• **Exercise brief**: Looking at each line of the data below, tally those that contain the word "must" and give only the total.

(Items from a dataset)
╭──
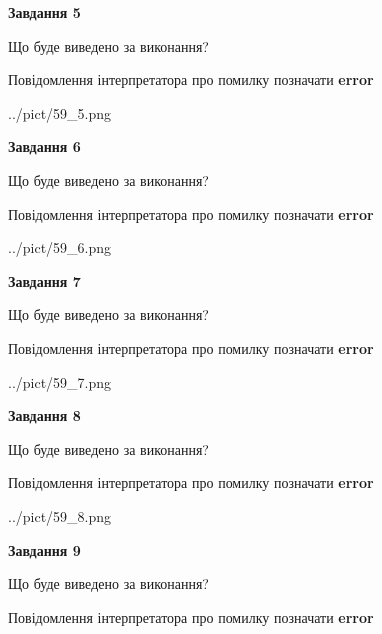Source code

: \documentclass[11pt, ukrainian]{article}
\begin{document}
{\begin {large}
{\begin {center}\textbf{Завдання 5}\end {center}}\par
Що буде виведено за виконання? \par
Повідомлення інтерпретатора про помилку позначати \textbf{error}

\begin{center}
	{../pict/59_5.png}
\end{center}
\newpage

{\begin {center}\textbf{Завдання 6}\end {center}}\par
Що буде виведено за виконання? \par
Повідомлення інтерпретатора про помилку позначати \textbf{error}

\begin{center}
	{../pict/59_6.png}
\end{center}
\newpage

{\begin {center}\textbf{Завдання 7}\end {center}}\par
Що буде виведено за виконання? \par
Повідомлення інтерпретатора про помилку позначати \textbf{error}

\begin{center}
	{../pict/59_7.png}
\end{center}
\newpage

{\begin {center}\textbf{Завдання 8}\end {center}}\par
Що буде виведено за виконання? \par
Повідомлення інтерпретатора про помилку позначати \textbf{error}

\begin{center}
	{../pict/59_8.png}
\end{center}
\newpage

{\begin {center}\textbf{Завдання 9}\end {center}}\par
Що буде виведено за виконання? \par
Повідомлення інтерпретатора про помилку позначати \textbf{error}


\end{large}}
\end{document}
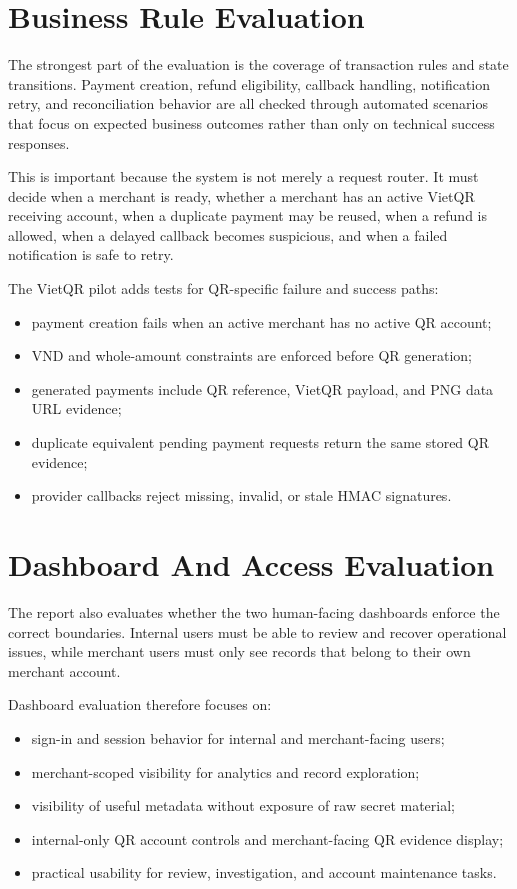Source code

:\section{Business Rule Evaluation}

The strongest part of the evaluation is the coverage of transaction rules and
state transitions. Payment creation, refund eligibility, callback handling,
notification retry, and reconciliation behavior are all checked through
automated scenarios that focus on expected business outcomes rather than only on
technical success responses.

This is important because the system is not merely a request router. It must
decide when a merchant is ready, whether a merchant has an active VietQR
receiving account, when a duplicate payment may be reused, when a refund is
allowed, when a delayed callback becomes suspicious, and when a failed
notification is safe to retry.

The VietQR pilot adds tests for QR-specific failure and success paths:

\begin{itemize}
  \item payment creation fails when an active merchant has no active QR account;
  \item VND and whole-amount constraints are enforced before QR generation;
  \item generated payments include QR reference, VietQR payload, and PNG data
  URL evidence;
  \item duplicate equivalent pending payment requests return the same stored QR
  evidence;
  \item provider callbacks reject missing, invalid, or stale HMAC signatures.
\end{itemize}

\section{Dashboard And Access Evaluation}

The report also evaluates whether the two human-facing dashboards enforce the
correct boundaries. Internal users must be able to review and recover
operational issues, while merchant users must only see records that belong to
their own merchant account.

Dashboard evaluation therefore focuses on:

\begin{itemize}
  \item sign-in and session behavior for internal and merchant-facing users;
  \item merchant-scoped visibility for analytics and record exploration;
  \item visibility of useful metadata without exposure of raw secret material;
  \item internal-only QR account controls and merchant-facing QR evidence
  display;
  \item practical usability for review, investigation, and account maintenance
  tasks.
\end{itemize}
╰──
• **Your solution**: 3